Pope to urge peace in Cameroon's conflict zone

YAOUNDE - Pope Leo XIV is to arrive in Cameroon on Wednesday, the second stage of an African tour shadowed by insults from US President Donald Trump and suicide attacks in Algeria on his first day.

The pontiff is to meet Cameroonian President Paul Biya at the start of his four-day visit to the mainly French-speaking country, before heading to a conflict zone where English-speaking separatists have been fighting the army for nearly a decade.

The planned private meeting with 93-year-old Biya, the world's oldest head of state, has split Catholics in the central Africa country, who are estimated to account for around a third of the population.

Clergy members have voiced fears it will enable Biya to burnish his image, six months after protests against his disputed re-election were violently suppressed. 

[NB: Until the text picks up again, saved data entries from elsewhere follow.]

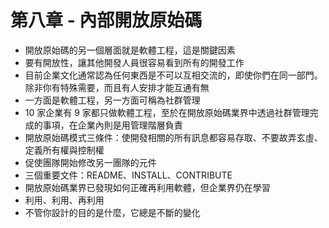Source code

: # 第八章 - 內部開放原始碼

* 開放原始碼的另一個層面就是軟體工程，這是關鍵因素
* 要有開放性，讓其他開發人員很容易看到所有的開發工作
* 目前企業文化通常認為任何東西是不可以互相交流的，即使你們在同一部門。除非你有特殊需要，而且有人安排才能互通有無
* 一方面是軟體工程，另一方面可稱為社群管理
* 10 家企業有 9 家都只做軟體工程，至於在開放原始碼業界中透過社群管理完成的事項，在企業內則是用管理階層負責
* 開放原始碼模式三條件：使開發相關的所有訊息都容易存取、不要故弄玄虛、定義所有權與控制權
* 促使團隊開始修改另一團隊的元件
* 三個重要文件：README、INSTALL、CONTRIBUTE
* 開放原始碼業界已發現如何正確再利用軟體，但企業界仍在學習
* 利用、利用、再利用
* 不管你設計的目的是什麼，它總是不斷的變化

Biya, who has been in power since 1982, is now on his eighth consecutive term.

On Thursday, the 70-year-old pope makes a high-security trip to Bamenda, the epicentre of the separatist insurgency, where he will pray for peace before 20,000 worshippers.

The origins of the Anglophone Crisis date back to the 1970s, when French- and English-speaking parts of Cameroon merged and the Anglophone minority began to fear the loss of its distinctive legal and cultural practices.

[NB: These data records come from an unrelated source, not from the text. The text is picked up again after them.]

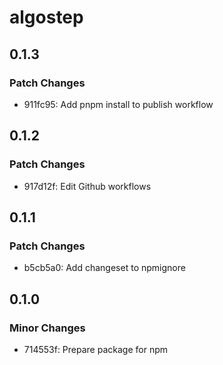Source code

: # algostep

## 0.1.3

### Patch Changes

- 911fc95: Add pnpm install to publish workflow

## 0.1.2

### Patch Changes

- 917d12f: Edit Github workflows

## 0.1.1

### Patch Changes

- b5cb5a0: Add changeset to npmignore

## 0.1.0

### Minor Changes

- 714553f: Prepare package for npm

A brutal crackdown on protests there in 2016 lead to a full-blown conflict between the army and English-speaking separatists that has yet to be resolved.

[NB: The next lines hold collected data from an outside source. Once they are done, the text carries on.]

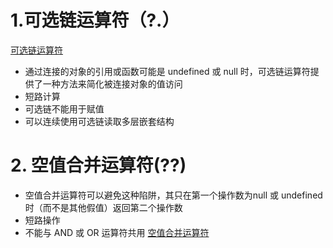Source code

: # 1.可选链运算符（?.）
[可选链运算符](https://developer.mozilla.org/zh-CN/docs/Web/JavaScript/Reference/Operators/Optional_chaining)
* 通过连接的对象的引用或函数可能是 undefined 或 null 时，可选链运算符提供了一种方法来简化被连接对象的值访问
* 短路计算
* 可选链不能用于赋值
* 可以连续使用可选链读取多层嵌套结构
# 2. 空值合并运算符(??)
* 空值合并运算符可以避免这种陷阱，其只在第一个操作数为null 或 undefined 时（而不是其他假值）返回第二个操作数
* 短路操作
* 不能与 AND 或 OR 运算符共用
[空值合并运算符](https://developer.mozilla.org/zh-CN/docs/Web/JavaScript/Reference/Operators/Nullish_coalescing)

The violence had caused more than 6,000 deaths by 2024, according to rights NGOs.

Leo began his historic visit to Africa in Algeria on Monday, where he visited the birthplace of Christian theologian Saint Augustine and celebrated mass at a basilica that draws 18,000 pilgrims each year, including Muslims and Jews.

He urged Algeria's Christians to "bear witness to the Gospel through simple gestures, genuine relationships and a dialogue lived out day by day".